The Insider
- Type: Biweekly political newsletter
- Owner(s): Neri & Associates NeriVerbanac Public Affairs (former)
- Editor-in-chief: Albert J. Neri John Verbanac (former)
- Founded: 2002
- Website: www.insiderpa.com/

= The Insider (newsletter) =

American newsletter

The Insider was a subscription-based newsletter reporting on Pennsylvania politics.

==Reach==
It was once described as the "state's most widely read newsletter devoted to state politics and government." With an audience of both the "hard-core state political junkie and the casual political observer," The Insider featured interviews with state politicians and political analysis for activities at the Pennsylvania State Capitol.
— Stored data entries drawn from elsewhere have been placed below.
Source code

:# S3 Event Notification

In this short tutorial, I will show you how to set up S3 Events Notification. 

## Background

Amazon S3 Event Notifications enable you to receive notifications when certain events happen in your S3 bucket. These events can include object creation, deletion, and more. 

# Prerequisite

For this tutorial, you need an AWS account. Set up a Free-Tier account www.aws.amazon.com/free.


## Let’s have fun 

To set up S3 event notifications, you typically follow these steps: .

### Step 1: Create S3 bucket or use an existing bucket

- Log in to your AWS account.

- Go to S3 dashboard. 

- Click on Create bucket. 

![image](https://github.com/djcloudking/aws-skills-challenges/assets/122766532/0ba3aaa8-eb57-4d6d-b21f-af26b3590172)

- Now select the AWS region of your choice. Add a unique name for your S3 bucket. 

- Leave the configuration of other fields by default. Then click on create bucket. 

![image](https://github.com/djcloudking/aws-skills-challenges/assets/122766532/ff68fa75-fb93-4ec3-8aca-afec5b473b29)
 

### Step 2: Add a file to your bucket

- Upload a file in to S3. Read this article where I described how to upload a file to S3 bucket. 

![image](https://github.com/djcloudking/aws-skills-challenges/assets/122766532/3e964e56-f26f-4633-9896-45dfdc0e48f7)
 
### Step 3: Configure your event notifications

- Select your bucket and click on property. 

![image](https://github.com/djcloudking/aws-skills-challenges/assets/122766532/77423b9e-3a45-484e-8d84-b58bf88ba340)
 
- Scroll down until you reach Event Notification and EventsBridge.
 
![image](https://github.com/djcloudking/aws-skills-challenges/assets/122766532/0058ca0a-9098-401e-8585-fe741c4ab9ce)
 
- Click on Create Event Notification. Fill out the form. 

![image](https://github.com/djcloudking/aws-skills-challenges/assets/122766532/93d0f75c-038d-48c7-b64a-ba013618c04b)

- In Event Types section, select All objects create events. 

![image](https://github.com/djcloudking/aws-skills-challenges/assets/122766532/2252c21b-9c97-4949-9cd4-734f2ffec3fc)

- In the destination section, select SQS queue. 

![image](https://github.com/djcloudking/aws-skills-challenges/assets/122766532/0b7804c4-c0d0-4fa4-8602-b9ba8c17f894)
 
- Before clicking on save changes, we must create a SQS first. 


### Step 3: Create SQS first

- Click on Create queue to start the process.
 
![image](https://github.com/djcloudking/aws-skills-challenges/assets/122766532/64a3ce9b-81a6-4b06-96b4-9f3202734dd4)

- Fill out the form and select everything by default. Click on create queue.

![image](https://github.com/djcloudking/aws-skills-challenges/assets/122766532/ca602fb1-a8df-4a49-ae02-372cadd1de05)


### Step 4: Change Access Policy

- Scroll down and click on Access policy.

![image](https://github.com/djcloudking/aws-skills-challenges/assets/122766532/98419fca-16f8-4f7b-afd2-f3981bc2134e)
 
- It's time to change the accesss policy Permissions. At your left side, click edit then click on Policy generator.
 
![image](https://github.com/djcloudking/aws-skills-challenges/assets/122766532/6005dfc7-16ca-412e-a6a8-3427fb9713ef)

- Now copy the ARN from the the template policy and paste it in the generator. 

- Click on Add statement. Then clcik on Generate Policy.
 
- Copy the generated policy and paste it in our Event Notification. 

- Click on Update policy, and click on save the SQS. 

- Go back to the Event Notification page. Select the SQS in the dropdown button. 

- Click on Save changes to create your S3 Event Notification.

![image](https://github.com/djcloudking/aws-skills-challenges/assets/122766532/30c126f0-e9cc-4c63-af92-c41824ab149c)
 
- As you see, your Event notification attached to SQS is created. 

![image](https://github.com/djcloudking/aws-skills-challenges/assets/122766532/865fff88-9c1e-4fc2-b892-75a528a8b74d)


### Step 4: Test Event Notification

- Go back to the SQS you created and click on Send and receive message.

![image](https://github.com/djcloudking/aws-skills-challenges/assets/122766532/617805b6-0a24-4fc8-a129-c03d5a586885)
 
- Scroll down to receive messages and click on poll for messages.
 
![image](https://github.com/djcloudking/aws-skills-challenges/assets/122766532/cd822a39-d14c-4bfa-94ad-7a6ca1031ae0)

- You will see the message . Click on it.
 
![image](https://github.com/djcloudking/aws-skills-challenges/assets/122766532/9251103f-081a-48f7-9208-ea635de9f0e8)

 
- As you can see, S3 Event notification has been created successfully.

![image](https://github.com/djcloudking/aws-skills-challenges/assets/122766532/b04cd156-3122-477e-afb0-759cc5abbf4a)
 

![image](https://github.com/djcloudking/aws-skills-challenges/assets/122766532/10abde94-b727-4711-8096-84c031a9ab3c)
It has been called a "biweekly guide to the capital's back room deals" and "a twice-monthly political capsule" by the Pittsburgh Post-Gazette.

==Publication history==
The Insider was developed in 2002 by the late Al Neri, a veteran political commentator with over 20 years of political experience, and political operative John Verbanac, a protegee of Pennsylvania Senator Rick Santorum. Within a short period of time, the Insider became the largest statewide political publication. Verbanac and Neri parted ways amicably in 2005 and The Insider was incorporated into the GovNetPA system. The editorial opinions expressed in The Insider were exclusively of Neri, unless the article carries a different by-line. Other individuals occasionally publish material in The Insider, including David Buffington, who is best known as the former editor of the Pennsylvania Report, a publication similar to The Insider.